Those were merely a few examples that I think the average college student would relate to. If neither happen to relate to your lifestyle, trust me, regardless of your interests in entertainment, it can get costly. If you're a reader, think about how much you spend on new books. Love video games? Consider how much money it costs to purchase a new video game or the price of monthly subscription fees associated with playing online. In other words, it seems spending on entertainment is unavoidable. I can see it's pretty clear that entertainment can be come expensive but what can I do about it? Should I stay in every night rediscovering my childhood imagination and inventing imaginary games to play free of charge?  When my friends call me and suggest we go out for a drink should I tell them to take their wasteful lifestyle elsewhere? It's apparently impossible to have fun without spending money, so maybe I should just renounce fun? Wait a minute...maybe I'm being a little narrow-minded here. I surely can think of ways to have fun that don't involve spending money. Besides, from the first post, I specified where I'm coming from, this blog is called "Finding Frugal" not "Militant Frugality". I don't think it's necessarily against what I'm trying to practice to spend money on entertainment, as long as it's done so responsibly and consciously as opposed to without much thought or restriction.
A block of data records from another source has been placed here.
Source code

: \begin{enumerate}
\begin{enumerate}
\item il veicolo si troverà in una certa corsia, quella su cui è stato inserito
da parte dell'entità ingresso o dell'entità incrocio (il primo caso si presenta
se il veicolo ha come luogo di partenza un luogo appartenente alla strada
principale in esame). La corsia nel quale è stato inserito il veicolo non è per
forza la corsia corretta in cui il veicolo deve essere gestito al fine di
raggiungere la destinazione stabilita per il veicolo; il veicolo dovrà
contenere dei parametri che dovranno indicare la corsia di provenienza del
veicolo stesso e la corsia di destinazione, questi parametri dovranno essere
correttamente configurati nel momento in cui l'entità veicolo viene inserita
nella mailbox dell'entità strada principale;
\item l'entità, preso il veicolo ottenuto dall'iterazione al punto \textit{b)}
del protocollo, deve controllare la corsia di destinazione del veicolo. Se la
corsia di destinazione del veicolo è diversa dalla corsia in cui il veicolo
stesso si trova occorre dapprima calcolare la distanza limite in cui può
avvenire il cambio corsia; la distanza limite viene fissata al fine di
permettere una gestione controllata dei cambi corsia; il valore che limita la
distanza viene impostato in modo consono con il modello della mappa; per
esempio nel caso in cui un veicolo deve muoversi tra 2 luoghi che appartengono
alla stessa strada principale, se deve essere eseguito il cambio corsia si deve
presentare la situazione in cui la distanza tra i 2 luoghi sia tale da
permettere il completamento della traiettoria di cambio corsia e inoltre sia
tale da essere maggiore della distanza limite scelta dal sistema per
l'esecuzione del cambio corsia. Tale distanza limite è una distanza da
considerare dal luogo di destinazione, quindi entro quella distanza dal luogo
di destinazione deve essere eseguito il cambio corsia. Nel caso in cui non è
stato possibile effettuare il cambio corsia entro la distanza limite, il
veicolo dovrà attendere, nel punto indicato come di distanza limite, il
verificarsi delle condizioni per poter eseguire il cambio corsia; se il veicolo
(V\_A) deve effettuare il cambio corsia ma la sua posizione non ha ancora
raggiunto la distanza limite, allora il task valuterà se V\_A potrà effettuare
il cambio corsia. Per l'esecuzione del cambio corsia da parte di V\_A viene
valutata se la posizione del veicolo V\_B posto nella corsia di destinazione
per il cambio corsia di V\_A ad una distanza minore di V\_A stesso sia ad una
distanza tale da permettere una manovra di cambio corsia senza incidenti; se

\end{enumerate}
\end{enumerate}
Now that it's clear I'm not advocating self-imposed prison or being the ultimate "party pooper", let's move ahead and think of ways to have fun where you can leave the debit card at home:
The Public Library:
 "Is this guy serious? The public library! Come on man, I didn't need to read your blog to know this, my grandmothers been advocating this kind of clearly boring outing for years." Yes, my friend, I am indeed serious. Though unlike the trip with your grandmother (I know, it's been ages), I'm not talking about sitting down in the children's book section with a copy of "Green Eggs & Ham", even if it is a good book. I'm talking about overcoming your preconceptions about what the public library is and going there and seeing what they have to offer. Even if they don't have the book you're looking for, they can generally have it ordered in within a week or less. I don't know about you, but I'm pretty certain waiting a week to read a book costs less than rushing to your local bookstore and dropping ten bucks on it. Even if books aren't your thing, these days nearly all libraries carry movies on DVD. If you can find a film that interests you and check it out for free instead of paying a rental fee, well then you've found some money you can leave in your bank account. Some libraries also occasionally have free social events. For those of you with children, many libraries have certain days where they do a "story time" and have a member of the staff read a children's book aloud to a group of kids.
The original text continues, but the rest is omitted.